Some guard the show courts of Rod Laver, Hisense, and the newly enhanced Margaret Court Arena.

“Stand aside,” said escort John Santa-Isabel one day in 2016’s first week as he moved to Court 7.

“It’s pretty cool.” said Taylor Fritz, then 18, a qualifier from California who found himself trailing Security Agent 157.

“Stand aside,” Santa-Isabel repeated as spectators parted obediently.

Walking beside Fritz, his opponent, 20th seeded Jack Sock, 23, of Kansas, seemed lost in thought. A second escort walked behind, eyes shielded by his sunglasses.

This year, Ryan Harrison of the United States and Nicholas Mahut of France retraced the path followed by Fritz and Sock. Nobody spoke, including the guards.

Whether at America’s Super Bowl or Australia’s Open, the world’s security services are on edge. Escorts must watch for threats: Is a man approaching a player to offer a bribe? Is an autograph seeker holding a weapon?
This year, when a crazed motorist drove into a Melbourne shopping mall, mowing down pedestrians barely a mile from where afternoon matches were underway, the news shocked Sam Querry. “Where? When?” he asked World Tennis Gazette.

Nevertheless, Querry and Harrison expressed no fear, confident that security arrangements were visibly in place. Indeed, at Melbourne Park this year, players and officials strolled inside a newly constructed underground tunnel to reach the edge of more than a dozen outer courts.

In an age of sudden terrorist strikes and suspicious high-tech gambling, the tennis atmosphere grows uncertain.

“It could be a threat from a person,” said Budge of what his guards prepare for, “it could be things like evacuations, and they become evacuation wardens.”

As a factor in major tournament planning, security alarms began sounding more than 20 years ago, the result of a stunning act of violence.

In 1993, a man wielding a knife stabbed Monica Seles of Yugoslavia as she sat on a changeover at a tournament in Hamburg, Germany.

Ranked number one in the world, Seles took two years to recover.

Over the ensuing decades, some interruptions were less serious.

Nude streakers and fully clothed attention seekers raced across center courts at the major championships.

But last year in Melbourne, demonstrators protesting Australian immigration policies unfurled banners in the Rod Laver Arena. Two women jumped from courtside seats onto the court and into the hands of yellow-shirted security guards.

This wasn’t new.
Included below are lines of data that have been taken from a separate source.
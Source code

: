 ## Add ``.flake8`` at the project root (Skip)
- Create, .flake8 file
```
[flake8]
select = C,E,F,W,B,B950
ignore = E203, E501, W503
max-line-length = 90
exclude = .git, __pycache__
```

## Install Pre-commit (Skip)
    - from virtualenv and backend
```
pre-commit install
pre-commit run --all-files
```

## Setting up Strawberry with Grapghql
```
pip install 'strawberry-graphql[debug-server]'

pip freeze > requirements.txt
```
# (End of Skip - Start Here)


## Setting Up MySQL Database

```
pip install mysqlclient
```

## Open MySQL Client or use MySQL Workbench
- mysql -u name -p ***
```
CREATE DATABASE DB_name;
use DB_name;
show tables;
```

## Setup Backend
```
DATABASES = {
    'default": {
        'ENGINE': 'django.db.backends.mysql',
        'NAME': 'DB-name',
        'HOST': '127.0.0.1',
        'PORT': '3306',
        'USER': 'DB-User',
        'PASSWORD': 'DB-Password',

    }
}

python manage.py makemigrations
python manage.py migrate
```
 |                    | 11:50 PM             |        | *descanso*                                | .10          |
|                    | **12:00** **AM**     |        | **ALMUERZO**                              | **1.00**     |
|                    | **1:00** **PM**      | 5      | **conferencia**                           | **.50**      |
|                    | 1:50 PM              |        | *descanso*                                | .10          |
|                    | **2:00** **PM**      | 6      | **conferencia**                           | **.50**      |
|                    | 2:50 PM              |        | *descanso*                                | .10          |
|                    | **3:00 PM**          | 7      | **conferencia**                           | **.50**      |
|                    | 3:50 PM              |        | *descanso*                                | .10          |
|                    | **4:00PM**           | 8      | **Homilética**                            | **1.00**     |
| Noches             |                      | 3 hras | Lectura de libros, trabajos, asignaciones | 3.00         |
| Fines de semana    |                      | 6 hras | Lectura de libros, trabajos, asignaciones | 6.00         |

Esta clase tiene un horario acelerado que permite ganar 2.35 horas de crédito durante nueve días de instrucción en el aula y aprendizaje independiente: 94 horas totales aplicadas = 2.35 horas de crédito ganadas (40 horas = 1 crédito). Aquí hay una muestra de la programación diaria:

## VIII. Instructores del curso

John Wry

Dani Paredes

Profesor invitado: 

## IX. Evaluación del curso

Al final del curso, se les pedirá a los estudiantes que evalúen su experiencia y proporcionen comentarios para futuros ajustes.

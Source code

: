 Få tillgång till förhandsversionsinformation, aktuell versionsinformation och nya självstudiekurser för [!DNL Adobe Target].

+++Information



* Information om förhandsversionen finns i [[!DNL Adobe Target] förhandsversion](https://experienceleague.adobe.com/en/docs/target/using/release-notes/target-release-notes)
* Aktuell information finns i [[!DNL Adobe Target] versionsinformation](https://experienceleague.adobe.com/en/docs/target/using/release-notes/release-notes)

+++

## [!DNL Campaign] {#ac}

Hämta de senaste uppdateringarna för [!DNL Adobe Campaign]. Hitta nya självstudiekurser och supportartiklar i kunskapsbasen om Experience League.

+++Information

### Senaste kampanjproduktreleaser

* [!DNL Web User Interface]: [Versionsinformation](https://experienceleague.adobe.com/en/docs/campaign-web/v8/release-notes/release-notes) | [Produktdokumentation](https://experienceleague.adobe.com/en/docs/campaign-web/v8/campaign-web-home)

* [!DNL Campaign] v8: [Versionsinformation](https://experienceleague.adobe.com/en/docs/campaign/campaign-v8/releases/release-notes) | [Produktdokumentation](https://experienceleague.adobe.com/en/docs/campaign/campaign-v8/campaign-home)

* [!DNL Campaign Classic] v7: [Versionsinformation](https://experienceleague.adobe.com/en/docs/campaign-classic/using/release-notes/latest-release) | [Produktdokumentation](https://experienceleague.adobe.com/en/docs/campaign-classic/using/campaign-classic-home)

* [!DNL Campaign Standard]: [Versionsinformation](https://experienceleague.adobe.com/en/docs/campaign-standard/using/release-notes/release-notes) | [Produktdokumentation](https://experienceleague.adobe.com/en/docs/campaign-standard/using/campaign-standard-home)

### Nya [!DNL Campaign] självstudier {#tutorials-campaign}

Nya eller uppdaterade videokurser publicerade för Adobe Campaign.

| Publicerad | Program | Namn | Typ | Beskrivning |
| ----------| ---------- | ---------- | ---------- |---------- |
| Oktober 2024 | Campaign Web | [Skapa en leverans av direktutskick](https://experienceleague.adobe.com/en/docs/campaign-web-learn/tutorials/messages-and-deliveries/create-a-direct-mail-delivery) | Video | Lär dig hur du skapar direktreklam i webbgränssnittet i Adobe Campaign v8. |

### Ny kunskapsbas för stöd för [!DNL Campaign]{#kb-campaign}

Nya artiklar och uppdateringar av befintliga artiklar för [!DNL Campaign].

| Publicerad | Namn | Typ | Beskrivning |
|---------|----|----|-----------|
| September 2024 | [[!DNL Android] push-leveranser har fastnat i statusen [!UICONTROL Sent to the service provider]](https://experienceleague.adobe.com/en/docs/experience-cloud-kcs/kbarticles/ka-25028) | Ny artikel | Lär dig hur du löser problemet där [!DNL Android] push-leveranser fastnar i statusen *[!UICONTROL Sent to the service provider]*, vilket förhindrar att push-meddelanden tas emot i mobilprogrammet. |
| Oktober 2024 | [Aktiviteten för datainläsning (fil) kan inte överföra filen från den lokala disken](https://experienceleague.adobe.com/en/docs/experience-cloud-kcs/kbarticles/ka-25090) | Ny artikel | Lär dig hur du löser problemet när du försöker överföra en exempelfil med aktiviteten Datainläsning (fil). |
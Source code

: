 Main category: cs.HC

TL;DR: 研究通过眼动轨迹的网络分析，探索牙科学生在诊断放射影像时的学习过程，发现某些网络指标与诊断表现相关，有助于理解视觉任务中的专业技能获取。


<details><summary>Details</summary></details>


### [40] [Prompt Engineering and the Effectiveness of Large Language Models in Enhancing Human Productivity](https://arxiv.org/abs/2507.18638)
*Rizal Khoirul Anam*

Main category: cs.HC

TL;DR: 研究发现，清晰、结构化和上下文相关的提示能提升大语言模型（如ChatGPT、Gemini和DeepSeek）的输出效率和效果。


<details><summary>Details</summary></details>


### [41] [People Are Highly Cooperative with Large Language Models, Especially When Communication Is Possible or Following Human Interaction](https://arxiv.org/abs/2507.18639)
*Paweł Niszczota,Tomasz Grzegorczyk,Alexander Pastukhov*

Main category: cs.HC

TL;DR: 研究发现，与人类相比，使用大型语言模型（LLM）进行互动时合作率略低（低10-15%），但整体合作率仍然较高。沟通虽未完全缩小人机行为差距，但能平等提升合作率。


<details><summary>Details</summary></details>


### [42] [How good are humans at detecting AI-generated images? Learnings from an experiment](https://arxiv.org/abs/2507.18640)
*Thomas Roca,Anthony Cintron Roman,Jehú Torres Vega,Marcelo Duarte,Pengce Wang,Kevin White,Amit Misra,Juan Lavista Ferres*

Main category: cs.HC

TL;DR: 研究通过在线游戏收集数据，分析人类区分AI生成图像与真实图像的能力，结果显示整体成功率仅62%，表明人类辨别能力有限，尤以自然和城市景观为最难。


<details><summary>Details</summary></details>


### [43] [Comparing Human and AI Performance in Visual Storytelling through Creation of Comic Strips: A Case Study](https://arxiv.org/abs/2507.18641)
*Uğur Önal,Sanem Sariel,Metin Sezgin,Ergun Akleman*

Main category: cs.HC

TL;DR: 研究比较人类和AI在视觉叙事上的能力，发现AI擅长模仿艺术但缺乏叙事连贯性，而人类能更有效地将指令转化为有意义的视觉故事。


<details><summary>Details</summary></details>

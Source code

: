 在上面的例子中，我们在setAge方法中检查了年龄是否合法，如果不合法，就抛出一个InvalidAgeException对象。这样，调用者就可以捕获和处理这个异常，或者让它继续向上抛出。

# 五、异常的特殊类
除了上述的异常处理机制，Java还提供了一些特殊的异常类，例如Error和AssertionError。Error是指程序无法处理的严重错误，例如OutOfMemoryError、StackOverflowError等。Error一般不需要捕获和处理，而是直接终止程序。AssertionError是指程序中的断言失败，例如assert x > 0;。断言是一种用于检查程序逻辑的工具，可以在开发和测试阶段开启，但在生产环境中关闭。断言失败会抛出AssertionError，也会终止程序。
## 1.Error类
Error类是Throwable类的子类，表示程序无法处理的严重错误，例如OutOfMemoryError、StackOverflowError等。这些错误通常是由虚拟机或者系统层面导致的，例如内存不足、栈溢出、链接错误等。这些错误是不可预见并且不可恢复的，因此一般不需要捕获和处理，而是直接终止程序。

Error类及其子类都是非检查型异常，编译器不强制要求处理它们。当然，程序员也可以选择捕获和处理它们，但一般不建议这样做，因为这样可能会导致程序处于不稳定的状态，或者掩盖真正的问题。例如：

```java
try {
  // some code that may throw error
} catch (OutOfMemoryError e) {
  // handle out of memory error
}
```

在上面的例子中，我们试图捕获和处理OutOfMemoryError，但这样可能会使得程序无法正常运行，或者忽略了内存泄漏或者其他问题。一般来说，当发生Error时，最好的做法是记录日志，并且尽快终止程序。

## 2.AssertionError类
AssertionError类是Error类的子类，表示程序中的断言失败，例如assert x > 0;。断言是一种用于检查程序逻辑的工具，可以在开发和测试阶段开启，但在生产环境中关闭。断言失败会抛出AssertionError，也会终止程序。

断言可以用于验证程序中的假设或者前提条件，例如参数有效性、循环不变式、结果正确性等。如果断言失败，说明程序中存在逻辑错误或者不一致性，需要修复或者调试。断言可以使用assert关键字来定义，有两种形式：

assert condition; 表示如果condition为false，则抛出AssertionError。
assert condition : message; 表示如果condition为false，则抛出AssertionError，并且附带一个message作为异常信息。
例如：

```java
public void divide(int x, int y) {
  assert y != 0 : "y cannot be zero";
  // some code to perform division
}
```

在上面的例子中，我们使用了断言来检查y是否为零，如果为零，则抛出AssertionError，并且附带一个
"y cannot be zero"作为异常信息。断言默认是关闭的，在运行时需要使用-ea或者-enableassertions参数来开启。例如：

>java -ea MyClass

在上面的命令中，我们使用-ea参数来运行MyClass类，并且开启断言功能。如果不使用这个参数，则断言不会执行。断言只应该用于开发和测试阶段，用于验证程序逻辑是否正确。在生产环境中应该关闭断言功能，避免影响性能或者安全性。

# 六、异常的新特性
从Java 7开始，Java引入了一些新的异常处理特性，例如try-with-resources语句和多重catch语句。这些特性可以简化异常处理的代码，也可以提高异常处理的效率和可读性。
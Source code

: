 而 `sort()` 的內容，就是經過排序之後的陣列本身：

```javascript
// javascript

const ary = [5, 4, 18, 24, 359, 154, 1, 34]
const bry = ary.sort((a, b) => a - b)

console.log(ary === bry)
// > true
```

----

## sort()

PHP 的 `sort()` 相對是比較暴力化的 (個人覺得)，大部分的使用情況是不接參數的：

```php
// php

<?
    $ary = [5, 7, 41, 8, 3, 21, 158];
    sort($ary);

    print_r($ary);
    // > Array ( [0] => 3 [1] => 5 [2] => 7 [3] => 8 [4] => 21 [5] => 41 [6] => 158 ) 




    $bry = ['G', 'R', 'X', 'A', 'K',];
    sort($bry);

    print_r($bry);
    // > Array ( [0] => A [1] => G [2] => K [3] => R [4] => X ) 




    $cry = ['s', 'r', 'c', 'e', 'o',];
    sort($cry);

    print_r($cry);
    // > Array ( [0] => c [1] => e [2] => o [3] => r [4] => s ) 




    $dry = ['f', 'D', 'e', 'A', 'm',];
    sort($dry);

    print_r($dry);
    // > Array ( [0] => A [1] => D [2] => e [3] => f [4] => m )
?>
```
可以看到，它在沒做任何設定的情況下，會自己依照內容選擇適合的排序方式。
In 2009, Roger Federer was the target of a shocking interruption during the French Open men’s final. A self-styled “jumper” carrying a beret and a flag vaulted a courtside barrier and raced to Federer’s side.

The intruder — he called himself Jimmy Jump — touched Federer’s shoulder and eluded stunned security guards for several seconds before he was tackled and pinned.

Two years ago, after an early round match on the same court, a victorious Federer turned from shaking his opponent’s hand at the net to face an exuberant teenager who had rushed onto the court and tried to take a selfie, an arms-length photograph of the two of them.

Embarrassed security guards quickly — and belatedly — spirited the young man off the court and issued a stern warning.

Federer was not pleased, perhaps recalling his narrow scrape six years earlier. Officials promised to be more vigilant.

In Melbourne, teams of Budge’s security guards take up positions facing the spectator seats before and after matches and as soon as players begin changeovers

To escort players in New York, U.S. Open guards often take circuitous routes to avoid contact with crowds.

Michael Yani, an American qualifier, was assigned to play on the Louis Armstrong stadium court in 2009.

Guards escorted him from the locker room in Arthur Ashe stadium “through the guts of Ashe, through kitchens and hallways I didn’t even know existed,” he said.

Fans approached for autographs and “security guards had to usher them away and take us into the side/back entrance to Louis Armstrong.”

Returning from his match (he lost), “fans came running over to get my autograph.

“It kind of freaked the security guards out a little bit and they tried to block the fans out, but I told them it was ok, and signed every last autograph.”

Not all escort duties involve security. Some require compassion.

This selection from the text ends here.